(Dataset entries)
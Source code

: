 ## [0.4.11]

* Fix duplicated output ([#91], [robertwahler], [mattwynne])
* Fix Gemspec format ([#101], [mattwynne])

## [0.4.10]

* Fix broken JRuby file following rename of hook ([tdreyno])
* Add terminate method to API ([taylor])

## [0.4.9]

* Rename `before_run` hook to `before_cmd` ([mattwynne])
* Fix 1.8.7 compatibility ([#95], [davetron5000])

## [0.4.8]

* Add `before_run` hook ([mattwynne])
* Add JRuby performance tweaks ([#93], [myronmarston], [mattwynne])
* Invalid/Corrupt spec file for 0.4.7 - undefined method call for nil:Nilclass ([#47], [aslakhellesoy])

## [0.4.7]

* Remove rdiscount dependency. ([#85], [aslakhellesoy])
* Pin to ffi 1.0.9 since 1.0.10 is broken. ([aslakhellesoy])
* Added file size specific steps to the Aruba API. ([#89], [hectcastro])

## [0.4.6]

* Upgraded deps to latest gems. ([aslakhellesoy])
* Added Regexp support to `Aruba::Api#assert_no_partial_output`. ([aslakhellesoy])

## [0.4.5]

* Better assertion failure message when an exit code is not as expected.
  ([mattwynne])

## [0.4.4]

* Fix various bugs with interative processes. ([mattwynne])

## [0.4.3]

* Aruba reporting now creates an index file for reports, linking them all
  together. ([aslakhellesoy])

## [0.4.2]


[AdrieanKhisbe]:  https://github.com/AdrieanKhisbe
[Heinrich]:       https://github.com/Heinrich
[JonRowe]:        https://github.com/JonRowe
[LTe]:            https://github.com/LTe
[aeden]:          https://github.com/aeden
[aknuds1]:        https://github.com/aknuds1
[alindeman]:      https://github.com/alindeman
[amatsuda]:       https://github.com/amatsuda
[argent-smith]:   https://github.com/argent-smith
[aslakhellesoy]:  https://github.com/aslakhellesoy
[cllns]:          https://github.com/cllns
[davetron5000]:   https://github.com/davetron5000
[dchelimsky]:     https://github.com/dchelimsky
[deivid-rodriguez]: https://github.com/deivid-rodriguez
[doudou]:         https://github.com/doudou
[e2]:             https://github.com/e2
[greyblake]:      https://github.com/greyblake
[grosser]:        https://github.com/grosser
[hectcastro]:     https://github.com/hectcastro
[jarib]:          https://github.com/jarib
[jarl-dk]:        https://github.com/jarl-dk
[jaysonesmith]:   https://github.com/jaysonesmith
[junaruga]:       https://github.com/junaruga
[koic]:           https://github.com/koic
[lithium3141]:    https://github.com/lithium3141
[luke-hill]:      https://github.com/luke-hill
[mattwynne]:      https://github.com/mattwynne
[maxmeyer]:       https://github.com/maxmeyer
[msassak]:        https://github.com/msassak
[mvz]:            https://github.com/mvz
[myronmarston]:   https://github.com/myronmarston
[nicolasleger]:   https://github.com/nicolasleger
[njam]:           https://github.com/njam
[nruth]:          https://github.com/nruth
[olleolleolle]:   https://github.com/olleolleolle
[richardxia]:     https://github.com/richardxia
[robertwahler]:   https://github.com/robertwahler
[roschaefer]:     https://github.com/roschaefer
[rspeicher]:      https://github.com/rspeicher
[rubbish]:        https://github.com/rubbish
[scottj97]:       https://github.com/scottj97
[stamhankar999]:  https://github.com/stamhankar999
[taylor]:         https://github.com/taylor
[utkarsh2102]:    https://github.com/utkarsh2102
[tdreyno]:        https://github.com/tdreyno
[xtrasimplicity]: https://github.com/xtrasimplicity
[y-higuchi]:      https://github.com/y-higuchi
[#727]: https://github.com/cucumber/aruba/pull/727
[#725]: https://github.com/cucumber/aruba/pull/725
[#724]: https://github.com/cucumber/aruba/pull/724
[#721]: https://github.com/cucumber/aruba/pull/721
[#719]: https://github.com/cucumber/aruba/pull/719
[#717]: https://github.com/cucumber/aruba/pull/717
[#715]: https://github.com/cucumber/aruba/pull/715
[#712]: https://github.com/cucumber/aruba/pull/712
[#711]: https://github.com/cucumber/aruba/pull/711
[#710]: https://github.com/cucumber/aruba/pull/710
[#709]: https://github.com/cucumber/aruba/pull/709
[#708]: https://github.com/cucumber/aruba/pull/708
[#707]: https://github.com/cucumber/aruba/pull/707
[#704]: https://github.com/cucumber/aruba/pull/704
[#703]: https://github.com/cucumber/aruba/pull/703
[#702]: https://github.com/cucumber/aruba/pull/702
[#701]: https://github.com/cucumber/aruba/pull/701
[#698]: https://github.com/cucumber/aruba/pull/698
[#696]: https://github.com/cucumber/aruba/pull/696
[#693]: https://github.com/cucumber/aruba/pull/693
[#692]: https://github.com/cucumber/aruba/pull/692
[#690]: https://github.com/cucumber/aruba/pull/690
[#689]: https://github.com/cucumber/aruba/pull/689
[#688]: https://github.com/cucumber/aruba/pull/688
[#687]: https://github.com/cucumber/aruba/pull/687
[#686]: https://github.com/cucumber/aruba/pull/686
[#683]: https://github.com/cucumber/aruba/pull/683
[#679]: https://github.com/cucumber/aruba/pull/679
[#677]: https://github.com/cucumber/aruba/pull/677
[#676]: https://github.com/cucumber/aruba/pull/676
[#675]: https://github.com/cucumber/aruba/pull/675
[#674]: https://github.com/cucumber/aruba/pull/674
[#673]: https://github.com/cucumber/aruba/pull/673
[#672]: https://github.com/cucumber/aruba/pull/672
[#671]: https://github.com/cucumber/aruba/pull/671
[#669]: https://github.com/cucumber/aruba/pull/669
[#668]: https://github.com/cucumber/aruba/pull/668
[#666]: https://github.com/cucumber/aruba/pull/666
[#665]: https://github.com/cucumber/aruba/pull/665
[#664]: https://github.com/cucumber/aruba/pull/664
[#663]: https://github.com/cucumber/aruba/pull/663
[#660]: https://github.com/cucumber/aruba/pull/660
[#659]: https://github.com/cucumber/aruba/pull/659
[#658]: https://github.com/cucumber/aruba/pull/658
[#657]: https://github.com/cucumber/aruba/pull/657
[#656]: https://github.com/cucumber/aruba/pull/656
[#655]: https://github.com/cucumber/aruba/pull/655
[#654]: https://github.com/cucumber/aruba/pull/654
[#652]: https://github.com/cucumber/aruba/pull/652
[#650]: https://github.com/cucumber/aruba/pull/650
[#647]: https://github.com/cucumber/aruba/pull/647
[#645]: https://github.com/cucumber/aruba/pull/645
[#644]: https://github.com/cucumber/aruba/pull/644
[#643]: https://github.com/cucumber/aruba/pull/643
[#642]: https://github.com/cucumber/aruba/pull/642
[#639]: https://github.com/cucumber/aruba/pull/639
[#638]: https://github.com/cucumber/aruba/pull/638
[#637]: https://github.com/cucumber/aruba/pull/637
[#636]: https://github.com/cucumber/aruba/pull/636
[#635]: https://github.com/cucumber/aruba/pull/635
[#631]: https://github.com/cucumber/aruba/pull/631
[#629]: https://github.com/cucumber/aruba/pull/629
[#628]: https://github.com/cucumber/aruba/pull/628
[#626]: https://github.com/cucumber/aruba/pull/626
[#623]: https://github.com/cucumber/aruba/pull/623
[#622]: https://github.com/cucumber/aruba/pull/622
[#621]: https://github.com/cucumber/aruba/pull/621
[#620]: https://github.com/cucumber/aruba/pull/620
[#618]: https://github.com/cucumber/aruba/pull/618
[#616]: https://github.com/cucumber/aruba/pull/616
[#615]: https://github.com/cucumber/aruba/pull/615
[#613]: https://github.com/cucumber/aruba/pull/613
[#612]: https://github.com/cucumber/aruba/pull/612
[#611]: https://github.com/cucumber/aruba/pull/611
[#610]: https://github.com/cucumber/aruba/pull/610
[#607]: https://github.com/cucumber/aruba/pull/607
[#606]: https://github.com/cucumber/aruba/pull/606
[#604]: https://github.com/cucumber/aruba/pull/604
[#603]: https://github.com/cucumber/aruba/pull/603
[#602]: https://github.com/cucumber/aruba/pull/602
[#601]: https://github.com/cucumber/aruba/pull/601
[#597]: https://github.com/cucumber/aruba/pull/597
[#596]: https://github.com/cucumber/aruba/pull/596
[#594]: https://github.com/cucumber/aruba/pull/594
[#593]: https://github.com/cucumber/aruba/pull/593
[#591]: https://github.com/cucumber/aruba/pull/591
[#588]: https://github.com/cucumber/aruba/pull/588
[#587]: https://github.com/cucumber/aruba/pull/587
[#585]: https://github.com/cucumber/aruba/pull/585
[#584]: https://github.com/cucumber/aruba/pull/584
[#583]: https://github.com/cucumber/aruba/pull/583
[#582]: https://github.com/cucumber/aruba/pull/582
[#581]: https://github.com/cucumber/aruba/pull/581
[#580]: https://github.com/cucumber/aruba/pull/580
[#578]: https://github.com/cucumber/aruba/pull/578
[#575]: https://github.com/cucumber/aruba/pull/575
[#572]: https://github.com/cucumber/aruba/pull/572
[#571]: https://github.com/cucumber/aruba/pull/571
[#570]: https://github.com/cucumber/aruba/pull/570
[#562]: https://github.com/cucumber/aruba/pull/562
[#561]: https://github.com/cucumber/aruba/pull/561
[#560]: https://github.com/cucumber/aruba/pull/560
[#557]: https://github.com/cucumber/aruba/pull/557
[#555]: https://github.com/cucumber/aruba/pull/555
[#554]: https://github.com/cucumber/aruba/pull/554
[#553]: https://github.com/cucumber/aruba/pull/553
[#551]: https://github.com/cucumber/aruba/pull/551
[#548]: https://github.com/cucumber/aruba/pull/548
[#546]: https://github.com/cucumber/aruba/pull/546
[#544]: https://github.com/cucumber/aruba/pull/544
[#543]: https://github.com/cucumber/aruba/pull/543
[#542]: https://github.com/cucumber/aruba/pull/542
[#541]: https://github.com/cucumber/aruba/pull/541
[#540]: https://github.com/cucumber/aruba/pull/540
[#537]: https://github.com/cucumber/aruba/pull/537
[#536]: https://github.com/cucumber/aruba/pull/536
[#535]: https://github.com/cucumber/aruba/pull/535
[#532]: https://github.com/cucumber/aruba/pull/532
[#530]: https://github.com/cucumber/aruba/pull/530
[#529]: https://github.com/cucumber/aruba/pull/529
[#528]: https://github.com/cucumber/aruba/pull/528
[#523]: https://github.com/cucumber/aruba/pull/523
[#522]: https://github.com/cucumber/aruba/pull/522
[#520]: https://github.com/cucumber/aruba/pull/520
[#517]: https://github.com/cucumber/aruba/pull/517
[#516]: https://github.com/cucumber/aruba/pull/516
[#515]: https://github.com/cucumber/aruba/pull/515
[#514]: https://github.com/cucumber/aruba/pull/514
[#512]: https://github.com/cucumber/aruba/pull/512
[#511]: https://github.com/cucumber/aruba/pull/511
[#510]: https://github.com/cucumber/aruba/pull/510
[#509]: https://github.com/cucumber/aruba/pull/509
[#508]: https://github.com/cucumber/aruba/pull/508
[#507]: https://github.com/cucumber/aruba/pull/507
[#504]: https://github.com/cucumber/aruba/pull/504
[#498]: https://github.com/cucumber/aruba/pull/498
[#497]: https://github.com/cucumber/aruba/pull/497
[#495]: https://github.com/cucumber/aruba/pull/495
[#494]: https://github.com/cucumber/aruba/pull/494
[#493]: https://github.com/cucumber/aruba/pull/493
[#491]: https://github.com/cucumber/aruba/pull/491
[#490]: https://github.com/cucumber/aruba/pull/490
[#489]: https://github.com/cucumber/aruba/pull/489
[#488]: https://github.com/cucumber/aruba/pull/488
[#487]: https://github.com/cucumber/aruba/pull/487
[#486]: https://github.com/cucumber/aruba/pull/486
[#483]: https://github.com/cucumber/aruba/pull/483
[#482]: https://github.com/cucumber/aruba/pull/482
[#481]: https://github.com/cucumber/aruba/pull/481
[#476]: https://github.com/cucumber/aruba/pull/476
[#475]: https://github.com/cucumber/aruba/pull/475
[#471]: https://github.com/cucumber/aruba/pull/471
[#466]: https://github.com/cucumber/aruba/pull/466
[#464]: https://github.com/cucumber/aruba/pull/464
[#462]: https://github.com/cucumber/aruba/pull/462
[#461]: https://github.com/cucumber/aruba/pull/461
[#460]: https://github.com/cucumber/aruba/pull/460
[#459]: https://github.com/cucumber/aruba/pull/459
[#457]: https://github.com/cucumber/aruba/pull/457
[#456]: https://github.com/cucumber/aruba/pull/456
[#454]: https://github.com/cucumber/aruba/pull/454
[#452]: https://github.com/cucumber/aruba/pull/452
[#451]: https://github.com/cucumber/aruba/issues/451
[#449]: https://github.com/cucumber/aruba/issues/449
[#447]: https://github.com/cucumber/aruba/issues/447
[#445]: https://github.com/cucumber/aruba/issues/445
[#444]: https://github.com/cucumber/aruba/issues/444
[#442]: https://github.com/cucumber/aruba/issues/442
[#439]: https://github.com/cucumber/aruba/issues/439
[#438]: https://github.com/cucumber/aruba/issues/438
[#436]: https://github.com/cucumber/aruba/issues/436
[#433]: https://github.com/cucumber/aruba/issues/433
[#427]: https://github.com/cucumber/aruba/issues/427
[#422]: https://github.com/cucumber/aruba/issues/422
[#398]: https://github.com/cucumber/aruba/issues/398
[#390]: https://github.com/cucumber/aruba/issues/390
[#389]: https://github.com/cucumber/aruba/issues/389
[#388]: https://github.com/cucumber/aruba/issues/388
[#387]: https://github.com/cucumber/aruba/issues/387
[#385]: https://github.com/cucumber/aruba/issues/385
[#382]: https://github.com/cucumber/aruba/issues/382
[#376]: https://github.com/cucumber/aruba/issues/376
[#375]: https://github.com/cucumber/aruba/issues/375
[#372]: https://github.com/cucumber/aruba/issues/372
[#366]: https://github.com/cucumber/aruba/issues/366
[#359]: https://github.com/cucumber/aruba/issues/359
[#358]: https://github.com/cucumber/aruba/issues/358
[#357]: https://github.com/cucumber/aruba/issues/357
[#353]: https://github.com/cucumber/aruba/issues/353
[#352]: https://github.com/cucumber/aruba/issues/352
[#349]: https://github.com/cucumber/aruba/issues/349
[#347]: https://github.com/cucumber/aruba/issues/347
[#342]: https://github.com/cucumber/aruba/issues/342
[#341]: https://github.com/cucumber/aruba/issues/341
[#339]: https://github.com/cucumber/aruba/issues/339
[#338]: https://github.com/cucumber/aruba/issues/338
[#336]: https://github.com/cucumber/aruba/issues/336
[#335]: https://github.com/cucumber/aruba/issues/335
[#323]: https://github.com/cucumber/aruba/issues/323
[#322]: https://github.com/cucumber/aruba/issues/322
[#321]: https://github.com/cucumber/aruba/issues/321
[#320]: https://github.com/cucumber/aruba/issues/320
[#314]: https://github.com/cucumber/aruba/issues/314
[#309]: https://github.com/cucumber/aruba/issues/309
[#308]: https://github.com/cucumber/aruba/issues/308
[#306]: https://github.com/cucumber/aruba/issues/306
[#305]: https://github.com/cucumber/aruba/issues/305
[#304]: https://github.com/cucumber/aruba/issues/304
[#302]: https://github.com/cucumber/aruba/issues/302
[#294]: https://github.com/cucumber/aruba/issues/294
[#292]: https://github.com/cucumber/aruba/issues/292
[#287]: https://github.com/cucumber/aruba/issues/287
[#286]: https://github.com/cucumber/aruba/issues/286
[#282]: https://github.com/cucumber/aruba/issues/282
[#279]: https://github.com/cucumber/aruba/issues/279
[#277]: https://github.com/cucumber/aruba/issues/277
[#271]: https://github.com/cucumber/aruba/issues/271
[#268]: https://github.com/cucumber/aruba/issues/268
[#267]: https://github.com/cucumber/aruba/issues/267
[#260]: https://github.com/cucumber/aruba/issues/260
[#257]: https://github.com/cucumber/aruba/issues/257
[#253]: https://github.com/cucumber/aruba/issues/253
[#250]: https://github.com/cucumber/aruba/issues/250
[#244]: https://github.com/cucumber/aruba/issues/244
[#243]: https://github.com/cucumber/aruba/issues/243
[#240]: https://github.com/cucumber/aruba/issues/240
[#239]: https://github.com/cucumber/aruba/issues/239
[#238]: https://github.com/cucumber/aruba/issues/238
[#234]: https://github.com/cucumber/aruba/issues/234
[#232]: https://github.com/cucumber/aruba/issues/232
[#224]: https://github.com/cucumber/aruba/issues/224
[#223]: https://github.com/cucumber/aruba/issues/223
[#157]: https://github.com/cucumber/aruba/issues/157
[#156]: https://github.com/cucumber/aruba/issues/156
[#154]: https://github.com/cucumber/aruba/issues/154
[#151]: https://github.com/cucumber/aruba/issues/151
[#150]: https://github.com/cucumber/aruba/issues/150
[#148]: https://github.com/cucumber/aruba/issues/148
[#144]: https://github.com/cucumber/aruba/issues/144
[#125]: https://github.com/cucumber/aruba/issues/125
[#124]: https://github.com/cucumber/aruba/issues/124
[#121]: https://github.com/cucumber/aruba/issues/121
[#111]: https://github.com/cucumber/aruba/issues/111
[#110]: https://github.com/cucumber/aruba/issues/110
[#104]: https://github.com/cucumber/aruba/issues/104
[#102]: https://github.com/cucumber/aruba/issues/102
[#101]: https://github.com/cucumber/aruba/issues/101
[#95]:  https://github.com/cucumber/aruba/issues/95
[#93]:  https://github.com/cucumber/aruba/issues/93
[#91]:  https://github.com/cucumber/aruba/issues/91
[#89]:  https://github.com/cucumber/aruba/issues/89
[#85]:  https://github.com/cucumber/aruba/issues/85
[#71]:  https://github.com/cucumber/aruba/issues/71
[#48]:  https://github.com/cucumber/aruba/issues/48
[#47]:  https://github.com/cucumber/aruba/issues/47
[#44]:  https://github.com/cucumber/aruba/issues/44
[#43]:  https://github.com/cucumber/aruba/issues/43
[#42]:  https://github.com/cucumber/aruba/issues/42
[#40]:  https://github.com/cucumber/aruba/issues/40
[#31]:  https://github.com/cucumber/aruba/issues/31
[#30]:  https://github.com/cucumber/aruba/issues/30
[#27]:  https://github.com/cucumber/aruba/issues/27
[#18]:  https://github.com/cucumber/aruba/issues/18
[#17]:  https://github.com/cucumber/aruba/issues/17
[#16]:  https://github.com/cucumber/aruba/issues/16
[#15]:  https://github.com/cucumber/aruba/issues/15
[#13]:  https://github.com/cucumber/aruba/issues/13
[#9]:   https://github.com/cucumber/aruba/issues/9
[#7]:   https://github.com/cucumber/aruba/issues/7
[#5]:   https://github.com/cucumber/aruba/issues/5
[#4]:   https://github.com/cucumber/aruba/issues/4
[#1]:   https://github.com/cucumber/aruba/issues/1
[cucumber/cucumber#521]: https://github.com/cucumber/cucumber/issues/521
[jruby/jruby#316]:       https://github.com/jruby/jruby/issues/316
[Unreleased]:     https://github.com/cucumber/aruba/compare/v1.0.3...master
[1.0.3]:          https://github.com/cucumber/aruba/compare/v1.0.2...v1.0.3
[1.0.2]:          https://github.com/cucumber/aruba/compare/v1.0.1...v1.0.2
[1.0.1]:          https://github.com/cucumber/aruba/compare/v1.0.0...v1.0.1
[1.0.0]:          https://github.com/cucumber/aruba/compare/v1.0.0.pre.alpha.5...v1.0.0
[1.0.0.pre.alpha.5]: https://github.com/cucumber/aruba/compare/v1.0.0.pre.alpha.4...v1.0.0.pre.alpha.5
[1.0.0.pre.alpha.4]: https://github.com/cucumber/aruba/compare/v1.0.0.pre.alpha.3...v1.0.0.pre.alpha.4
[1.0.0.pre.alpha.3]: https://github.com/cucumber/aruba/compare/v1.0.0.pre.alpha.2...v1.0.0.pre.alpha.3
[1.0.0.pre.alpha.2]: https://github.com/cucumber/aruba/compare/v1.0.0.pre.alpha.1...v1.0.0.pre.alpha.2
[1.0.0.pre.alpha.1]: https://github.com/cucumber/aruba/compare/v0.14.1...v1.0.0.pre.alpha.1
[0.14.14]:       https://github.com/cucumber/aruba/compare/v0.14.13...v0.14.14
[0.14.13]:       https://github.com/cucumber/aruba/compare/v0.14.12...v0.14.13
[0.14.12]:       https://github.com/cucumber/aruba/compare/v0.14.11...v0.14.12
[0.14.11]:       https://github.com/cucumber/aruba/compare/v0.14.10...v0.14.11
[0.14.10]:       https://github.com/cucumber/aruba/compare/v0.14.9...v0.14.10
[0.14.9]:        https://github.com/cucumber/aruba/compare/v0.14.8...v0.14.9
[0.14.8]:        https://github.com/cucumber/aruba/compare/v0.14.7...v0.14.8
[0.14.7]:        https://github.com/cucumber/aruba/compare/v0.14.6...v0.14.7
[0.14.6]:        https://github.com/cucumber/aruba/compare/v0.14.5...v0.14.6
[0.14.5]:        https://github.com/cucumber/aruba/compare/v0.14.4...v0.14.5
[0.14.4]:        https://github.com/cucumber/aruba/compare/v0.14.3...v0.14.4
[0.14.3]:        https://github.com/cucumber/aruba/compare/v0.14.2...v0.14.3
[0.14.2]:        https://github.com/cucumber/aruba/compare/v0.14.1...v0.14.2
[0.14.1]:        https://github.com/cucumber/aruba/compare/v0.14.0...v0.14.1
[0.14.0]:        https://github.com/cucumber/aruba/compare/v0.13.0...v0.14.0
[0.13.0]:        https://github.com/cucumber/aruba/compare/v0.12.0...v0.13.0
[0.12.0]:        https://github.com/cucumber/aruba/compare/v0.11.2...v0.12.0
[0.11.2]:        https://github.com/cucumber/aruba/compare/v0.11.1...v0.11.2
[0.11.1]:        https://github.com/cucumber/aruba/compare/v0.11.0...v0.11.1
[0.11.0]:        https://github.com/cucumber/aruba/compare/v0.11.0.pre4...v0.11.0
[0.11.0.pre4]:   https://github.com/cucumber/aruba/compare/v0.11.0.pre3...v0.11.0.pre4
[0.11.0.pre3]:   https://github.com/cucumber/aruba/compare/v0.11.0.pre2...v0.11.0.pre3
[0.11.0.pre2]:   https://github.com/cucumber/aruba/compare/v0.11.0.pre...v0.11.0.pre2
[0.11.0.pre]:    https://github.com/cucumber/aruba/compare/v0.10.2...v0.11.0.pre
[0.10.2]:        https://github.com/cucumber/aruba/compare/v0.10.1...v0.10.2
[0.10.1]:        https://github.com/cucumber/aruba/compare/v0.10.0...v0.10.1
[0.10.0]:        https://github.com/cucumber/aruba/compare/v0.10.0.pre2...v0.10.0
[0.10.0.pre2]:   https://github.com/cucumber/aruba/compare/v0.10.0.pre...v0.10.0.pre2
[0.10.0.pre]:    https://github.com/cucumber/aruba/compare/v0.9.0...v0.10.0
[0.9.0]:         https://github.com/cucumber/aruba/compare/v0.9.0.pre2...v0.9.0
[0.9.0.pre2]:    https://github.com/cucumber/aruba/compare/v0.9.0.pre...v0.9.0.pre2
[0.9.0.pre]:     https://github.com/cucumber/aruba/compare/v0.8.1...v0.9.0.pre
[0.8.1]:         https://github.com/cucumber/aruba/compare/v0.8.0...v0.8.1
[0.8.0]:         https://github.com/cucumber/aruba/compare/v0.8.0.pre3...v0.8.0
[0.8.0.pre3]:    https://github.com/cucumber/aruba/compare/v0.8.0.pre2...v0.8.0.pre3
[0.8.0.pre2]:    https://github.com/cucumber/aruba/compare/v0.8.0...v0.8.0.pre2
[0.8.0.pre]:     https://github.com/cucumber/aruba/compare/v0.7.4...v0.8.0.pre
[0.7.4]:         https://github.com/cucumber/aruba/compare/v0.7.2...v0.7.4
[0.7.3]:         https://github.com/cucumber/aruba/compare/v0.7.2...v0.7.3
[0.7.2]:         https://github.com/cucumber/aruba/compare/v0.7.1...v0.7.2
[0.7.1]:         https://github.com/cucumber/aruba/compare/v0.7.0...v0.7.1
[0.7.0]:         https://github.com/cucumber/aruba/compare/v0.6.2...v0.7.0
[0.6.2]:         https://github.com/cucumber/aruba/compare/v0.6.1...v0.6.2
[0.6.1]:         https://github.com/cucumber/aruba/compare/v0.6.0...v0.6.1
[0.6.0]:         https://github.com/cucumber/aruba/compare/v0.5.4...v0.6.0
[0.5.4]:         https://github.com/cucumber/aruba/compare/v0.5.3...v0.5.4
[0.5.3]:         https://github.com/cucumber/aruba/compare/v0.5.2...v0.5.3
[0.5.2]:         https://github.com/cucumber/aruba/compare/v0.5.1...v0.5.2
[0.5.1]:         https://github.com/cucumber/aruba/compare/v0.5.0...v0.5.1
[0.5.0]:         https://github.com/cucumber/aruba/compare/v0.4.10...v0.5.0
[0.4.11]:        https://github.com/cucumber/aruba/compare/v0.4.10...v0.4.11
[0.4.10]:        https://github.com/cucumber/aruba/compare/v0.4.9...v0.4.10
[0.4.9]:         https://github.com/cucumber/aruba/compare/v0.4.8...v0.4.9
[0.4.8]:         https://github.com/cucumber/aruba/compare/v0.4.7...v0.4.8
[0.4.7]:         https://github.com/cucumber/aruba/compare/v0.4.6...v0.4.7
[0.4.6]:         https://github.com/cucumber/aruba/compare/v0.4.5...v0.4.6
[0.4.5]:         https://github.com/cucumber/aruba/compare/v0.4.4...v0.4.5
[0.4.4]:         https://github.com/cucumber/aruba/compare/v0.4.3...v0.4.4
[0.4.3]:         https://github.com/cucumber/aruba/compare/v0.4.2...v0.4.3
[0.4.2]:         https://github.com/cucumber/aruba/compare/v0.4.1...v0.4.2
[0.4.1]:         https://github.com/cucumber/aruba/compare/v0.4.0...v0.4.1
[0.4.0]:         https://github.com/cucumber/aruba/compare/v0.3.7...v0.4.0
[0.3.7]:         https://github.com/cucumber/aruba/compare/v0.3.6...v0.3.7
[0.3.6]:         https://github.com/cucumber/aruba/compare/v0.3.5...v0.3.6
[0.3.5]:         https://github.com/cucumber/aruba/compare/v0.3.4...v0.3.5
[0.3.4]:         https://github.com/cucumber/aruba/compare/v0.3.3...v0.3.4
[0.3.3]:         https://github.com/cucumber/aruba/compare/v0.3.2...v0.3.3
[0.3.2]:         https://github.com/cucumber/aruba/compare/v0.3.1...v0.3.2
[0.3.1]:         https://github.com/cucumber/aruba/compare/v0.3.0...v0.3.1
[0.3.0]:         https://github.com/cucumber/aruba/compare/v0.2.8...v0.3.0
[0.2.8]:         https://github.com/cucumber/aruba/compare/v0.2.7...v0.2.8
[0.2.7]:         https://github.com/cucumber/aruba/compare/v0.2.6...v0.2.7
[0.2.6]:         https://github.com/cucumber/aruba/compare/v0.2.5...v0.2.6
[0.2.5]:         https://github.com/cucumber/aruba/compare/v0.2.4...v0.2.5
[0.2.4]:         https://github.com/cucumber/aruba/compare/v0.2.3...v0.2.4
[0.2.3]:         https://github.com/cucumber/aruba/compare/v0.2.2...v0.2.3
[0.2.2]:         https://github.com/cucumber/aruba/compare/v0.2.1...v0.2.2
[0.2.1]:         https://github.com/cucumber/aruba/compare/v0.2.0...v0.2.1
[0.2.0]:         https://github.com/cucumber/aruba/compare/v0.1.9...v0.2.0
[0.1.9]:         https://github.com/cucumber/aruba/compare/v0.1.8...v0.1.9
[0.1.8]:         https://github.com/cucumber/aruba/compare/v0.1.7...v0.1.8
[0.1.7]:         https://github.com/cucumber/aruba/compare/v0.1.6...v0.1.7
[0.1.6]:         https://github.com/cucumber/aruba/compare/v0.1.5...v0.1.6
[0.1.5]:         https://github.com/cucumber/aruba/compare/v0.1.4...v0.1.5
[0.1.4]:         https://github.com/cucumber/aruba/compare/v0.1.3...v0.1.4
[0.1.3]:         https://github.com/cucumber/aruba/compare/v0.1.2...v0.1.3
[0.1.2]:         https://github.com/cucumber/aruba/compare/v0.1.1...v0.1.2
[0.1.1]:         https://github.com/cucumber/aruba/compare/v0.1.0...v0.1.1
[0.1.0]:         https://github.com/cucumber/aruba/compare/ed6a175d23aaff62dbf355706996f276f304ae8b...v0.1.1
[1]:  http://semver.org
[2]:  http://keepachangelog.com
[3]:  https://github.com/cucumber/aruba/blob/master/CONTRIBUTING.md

▸ **Exercise goal**
Please go through the data above and copy every line that has the word "mattwynne".

▸ **Solution to this problem**
* Fix duplicated output ([#91], [robertwahler], [mattwynne])
* Fix Gemspec format ([#101], [mattwynne])
* Rename `before_run` hook to `before_cmd` ([mattwynne])
* Add `before_run` hook ([mattwynne])
* Add JRuby performance tweaks ([#93], [myronmarston], [mattwynne])
  ([mattwynne])
* Fix various bugs with interative processes. ([mattwynne])
[mattwynne]:      https://github.com/mattwynne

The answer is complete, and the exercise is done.